Carl Sagan has been an inspiration to me for a long time. He had a way with words and layman examples that can bring anyone into his world. I still remember getting my first Sagan book, Cosmos, and feeling like I knew every word in every chapter, until about a quarter the way through when I realized the book was the television series in written form. After devouring Cosmos, I took on Pale Blue Dot - a prophetical book about the human future in space exploration, extrapolated from his experiences in the early Mars Missions and rendezvous with other planets in the outer solar system. Followed by Billions and Billions, The Varieties of Scientific Experience and then I stumbled across my two favorites: Broca’s Brain and A Demon Haunted World. The latter, A Demon Haunted World, is a book that I personally believe every human being should read before they become an adult.

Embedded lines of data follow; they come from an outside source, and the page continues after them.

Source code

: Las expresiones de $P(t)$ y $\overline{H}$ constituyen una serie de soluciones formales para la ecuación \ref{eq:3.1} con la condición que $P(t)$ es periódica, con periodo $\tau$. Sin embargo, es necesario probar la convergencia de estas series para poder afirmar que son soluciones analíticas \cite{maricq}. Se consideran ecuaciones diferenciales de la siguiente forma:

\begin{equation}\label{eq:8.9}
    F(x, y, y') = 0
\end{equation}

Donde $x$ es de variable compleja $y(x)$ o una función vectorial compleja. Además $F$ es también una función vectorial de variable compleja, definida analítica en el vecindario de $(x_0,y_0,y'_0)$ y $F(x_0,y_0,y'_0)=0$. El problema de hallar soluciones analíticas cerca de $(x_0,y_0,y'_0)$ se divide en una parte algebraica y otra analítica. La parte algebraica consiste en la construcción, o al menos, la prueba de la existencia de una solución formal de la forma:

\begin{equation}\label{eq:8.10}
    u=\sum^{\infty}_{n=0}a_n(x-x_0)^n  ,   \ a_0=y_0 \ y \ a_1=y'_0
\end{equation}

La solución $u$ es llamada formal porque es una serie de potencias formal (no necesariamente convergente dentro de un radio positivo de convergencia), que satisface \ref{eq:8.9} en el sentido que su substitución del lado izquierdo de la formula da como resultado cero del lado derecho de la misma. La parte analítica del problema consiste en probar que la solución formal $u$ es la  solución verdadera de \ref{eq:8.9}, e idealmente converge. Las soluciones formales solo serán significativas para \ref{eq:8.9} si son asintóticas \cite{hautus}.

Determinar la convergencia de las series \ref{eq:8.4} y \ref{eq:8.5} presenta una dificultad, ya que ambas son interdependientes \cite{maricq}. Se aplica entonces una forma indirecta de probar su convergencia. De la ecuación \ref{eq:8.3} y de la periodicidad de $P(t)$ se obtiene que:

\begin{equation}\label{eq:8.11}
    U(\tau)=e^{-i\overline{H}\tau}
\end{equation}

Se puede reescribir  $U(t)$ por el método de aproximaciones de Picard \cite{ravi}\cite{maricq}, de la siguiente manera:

Society has become so jam packed full of crack-pot conspiracy theorists and pseudo-science mumbo-jumbo that’s its become almost impossible to find a reasonably scientific thinker, outside of a university laboratory. We have a president of the United States who throws conspiracy theories in the mainstream without a second thought to the impact that misinformation can have on society as a whole. School systems are affected, economic falsehoods are established and Huge hurdles are created for the scientific community to help the average person understand and get involved in technologies that will very much make everyone’s lives easier and better. Take Aliens for instance. A portion of the population legitimately worries about Aliens, Secret Space Programs and the HISTORY channel even has an hour a week special on Ancient Alien Cover-Ups... When in reality, the likelihood of extraterrestrials finding their way across the unimaginably vast distances between the stars is incredibly slim. Not to mention it would be nearly impossible for extraterrestrials to know there is even intelligent life on this planet from such distances (a prerequisite before expending immense resources to check us out) because radio waves wouldn’t have enough time to propagate through space on that long journey to their solar system.
What about witches and mystical cures? Human fallibility and charlatans have been well documented throughout history, yet we fall for the same mistakes and tricks over and over again. Political Activism? Have you put thought into who’s guiding the activists and what their ultimate agendas really are? Big Brother? Sci-Fi makes you fear the wrong peeping tom, it's Facebook who watches your every move. Tricks have been played on people repeatedly for thousands of years and with a little scientific thinking, we, as a society, might finally start to recognize the old illusions disguised with new colors. Scientific thinking and a healthy skeptical mentality has been almost lost in our society today with the rampant growth of the anonymized internet. Reading A Demon Haunted World opens up your eyes to the BS all around you and provides anyone willing to try with the tools to be a healthy skeptic and make educated conclusions about the world around them.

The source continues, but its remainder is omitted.